All records that follow are to be restated exactly.

*** Opening of Source data ***

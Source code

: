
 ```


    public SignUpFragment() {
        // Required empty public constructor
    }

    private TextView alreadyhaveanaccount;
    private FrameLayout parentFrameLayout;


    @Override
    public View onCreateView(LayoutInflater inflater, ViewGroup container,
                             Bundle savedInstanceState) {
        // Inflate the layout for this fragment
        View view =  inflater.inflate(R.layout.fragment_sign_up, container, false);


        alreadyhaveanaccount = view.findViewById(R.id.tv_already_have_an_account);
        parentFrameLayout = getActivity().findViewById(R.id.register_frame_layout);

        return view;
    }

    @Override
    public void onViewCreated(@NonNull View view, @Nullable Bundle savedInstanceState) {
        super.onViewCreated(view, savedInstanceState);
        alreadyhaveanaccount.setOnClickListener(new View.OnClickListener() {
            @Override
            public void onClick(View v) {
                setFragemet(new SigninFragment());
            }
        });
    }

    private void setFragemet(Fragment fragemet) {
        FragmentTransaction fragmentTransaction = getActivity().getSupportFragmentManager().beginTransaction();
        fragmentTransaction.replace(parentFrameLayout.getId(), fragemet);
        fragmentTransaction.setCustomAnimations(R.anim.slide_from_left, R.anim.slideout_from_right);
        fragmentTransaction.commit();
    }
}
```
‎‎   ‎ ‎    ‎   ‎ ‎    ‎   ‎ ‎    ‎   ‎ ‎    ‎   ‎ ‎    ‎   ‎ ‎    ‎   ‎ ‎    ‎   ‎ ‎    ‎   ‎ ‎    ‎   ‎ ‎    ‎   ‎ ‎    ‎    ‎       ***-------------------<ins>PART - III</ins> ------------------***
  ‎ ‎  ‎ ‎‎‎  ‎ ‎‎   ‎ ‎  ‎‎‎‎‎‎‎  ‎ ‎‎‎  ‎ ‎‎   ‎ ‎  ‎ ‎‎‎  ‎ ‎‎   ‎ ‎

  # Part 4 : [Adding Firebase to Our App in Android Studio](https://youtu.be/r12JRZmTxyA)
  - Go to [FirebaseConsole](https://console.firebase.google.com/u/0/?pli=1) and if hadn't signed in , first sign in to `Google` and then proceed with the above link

*** Close of Source data ***

* [Task answer]
Source code

:
 ```


    public SignUpFragment() {
        // Required empty public constructor
    }

    private TextView alreadyhaveanaccount;
    private FrameLayout parentFrameLayout;


    @Override
    public View onCreateView(LayoutInflater inflater, ViewGroup container,
                             Bundle savedInstanceState) {
        // Inflate the layout for this fragment
        View view =  inflater.inflate(R.layout.fragment_sign_up, container, false);


        alreadyhaveanaccount = view.findViewById(R.id.tv_already_have_an_account);
        parentFrameLayout = getActivity().findViewById(R.id.register_frame_layout);

        return view;
    }

    @Override
    public void onViewCreated(@NonNull View view, @Nullable Bundle savedInstanceState) {
        super.onViewCreated(view, savedInstanceState);
        alreadyhaveanaccount.setOnClickListener(new View.OnClickListener() {
            @Override
            public void onClick(View v) {
                setFragemet(new SigninFragment());
            }
        });
    }

    private void setFragemet(Fragment fragemet) {
        FragmentTransaction fragmentTransaction = getActivity().getSupportFragmentManager().beginTransaction();
        fragmentTransaction.replace(parentFrameLayout.getId(), fragemet);
        fragmentTransaction.setCustomAnimations(R.anim.slide_from_left, R.anim.slideout_from_right);
        fragmentTransaction.commit();
    }
}
```
‎‎   ‎ ‎    ‎   ‎ ‎    ‎   ‎ ‎    ‎   ‎ ‎    ‎   ‎ ‎    ‎   ‎ ‎    ‎   ‎ ‎    ‎   ‎ ‎    ‎   ‎ ‎    ‎   ‎ ‎    ‎   ‎ ‎    ‎    ‎       ***-------------------<ins>PART - III</ins> ------------------***
  ‎ ‎  ‎ ‎‎‎  ‎ ‎‎   ‎ ‎  ‎‎‎‎‎‎‎  ‎ ‎‎‎  ‎ ‎‎   ‎ ‎  ‎ ‎‎‎  ‎ ‎‎   ‎ ‎

  # Part 4 : [Adding Firebase to Our App in Android Studio](https://youtu.be/r12JRZmTxyA)
  - Go to [FirebaseConsole](https://console.firebase.google.com/u/0/?pli=1) and if hadn't signed in , first sign in to `Google` and then proceed with the above link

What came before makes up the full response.